Dave Lewis said that his “recollections of his time as curator of the vertebrate museum at MLML are quite similar to Dan’s. He collected mostly seabirds and beach-cast marine mammals to add to the collection, maintained “The Boneyard” and provided skins and bones for Vic Morejohn’s marine mammals course. Dave said his “most difficult single assignment was to attempt to retrieve a rotting leatherback turtle carcass from the kelp bed off the DFG Granite Canyon lab (“I figured I could simply swim out, strap it to a dive mat and haul it in - I was lucky to just get the head!- Presumably it’s still in the collection.).”

In addition to the mostly humdrum duties at the museum, Dave performed necropsies for the California Department of Fish and Game (CDFG) on sea otter carcasses they provided, working with Morejohn and Jack Ames.  They quickly established that several of the otters had apparently been hit by boats, based on the obvious blunt trauma and consecutive propeller slash marks.  Their CDFG technical report was already in press when Jack, performing one last necropsy of a boat-battered otter, noticed a tiny serrated tooth fragment deep in one of the “propeller” slashes.  The fragment proved to be from a Great White Shark (Carcharodon carcharias), and they had to scramble to amend their report accordingly.

 

1972-1983:

This was the decade during which new faculty were added at MLML and they had an influence on the MLML museum.

Photo by Jason Bradley

Tommy W. Thompson, from the University of Wisconsin, was added to the MLML to serve as the diving safety officer, the marine botany faculty member, and the MLML Sea Grant coordinator. Bette Nybakken recalls that he went on sick leave for the 1974 academic year she was hired to teach phycology for the spring and fall semesters. Bette had students make collections both semesters and accessioned some of those specimens for the Herbarium. And, she says “the herbarium was just one large cabinet in the classroom that year.” Sara Tanner was her TA both semesters, and, Jim Harvey was one of her students.

When Mike Foster came to MLML from CSU Hayward in 1976, Lynn McMasters was his T.A. for 2-3 years and added to the herbarium. Mike notes that Jim Norris added Gulf of California specimens, and Mike added pressed specimens of species from southern California and Puget Sound.

Gary McDonald continued to curate the museum until he left to work at U.C. Santa Cruz in 1976. Curation of the invertebrate collection was passed on briefly to Kathy Mawn, and then John Cooper (unfortunately now deceased) took over and had that job for some time.

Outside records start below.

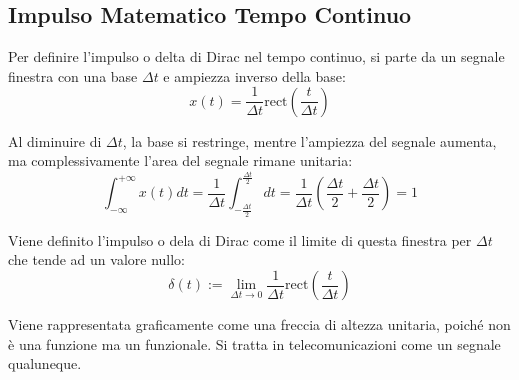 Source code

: \documentclass{article}
\numberwithin{equation}{subsection}
\begin{document}
\subsection{Impulso Matematico Tempo Continuo}

Per definire l'impulso o delta di Dirac nel tempo continuo, si parte da un segnale finestra con una base $\Delta t$ e ampiezza inverso della base:
\begin{equation*}
    x(t)=\displaystyle\frac{1}{\Delta t}\mbox{rect}\left(\frac{t}{\Delta t}\right)
\end{equation*}

\begin{center}
\end{center}

Al diminuire di $\Delta t$, la base si restringe, mentre l'ampiezza del segnale aumenta, ma complessivamente l'area del segnale rimane unitaria:
\begin{equation*}
    \displaystyle\int_{-\infty}^{+\infty}x(t)dt=\frac{1}{\Delta t}\int_{-\frac{\Delta t}{2}}^{\frac{\Delta t}{2}}dt=\frac{1}{\Delta t}\left(\frac{\Delta t}{2}+\frac{\Delta t}{2}\right)=1
\end{equation*}

Viene definito l'impulso o dela di Dirac come il limite di questa finestra per $\Delta t$ che tende ad un valore nullo:
\begin{equation*}
    \delta(t):=\lim_{\Delta t\to0}\displaystyle\frac{1}{\Delta t}\mbox{rect}\left(\frac{t}{\Delta t}\right)
\end{equation*}

Viene rappresentata graficamente come una freccia di altezza unitaria, poiché non è una funzione ma un funzionale. Si tratta in telecomunicazioni come un segnale qualuneque. 
\begin{center}
\end{center}
\end{document}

Gary provided a photo he took of the museum in April 1973, with a hand-held camera without a flash. So, it is not very sharp, but it is all we can find. In it, the formalin room is at the left rear, the fish collection in cabinets is in the aisle at right rear, the invertebrate collection in cabinets is at right & out of frame. The gray/brown cabinet at center rear might be the algae collection, but he was not sure.

The old museum. Photo by Gary McDonald.

James W. Nybakken always had an active interest in this collection. Between Jim’s and Greg Cailliet’s interests, there were many contributions, especially deep-sea midwater and benthic organisms, mainly from class cruises aboard the various research vessels available at MLML. The museum has a fabulous collection of deep-sea invertebrates and fishes (see also M. Eric Anderson’s comments later), some of which are fairly rare, and these have been used often by both MLML and outside researchers.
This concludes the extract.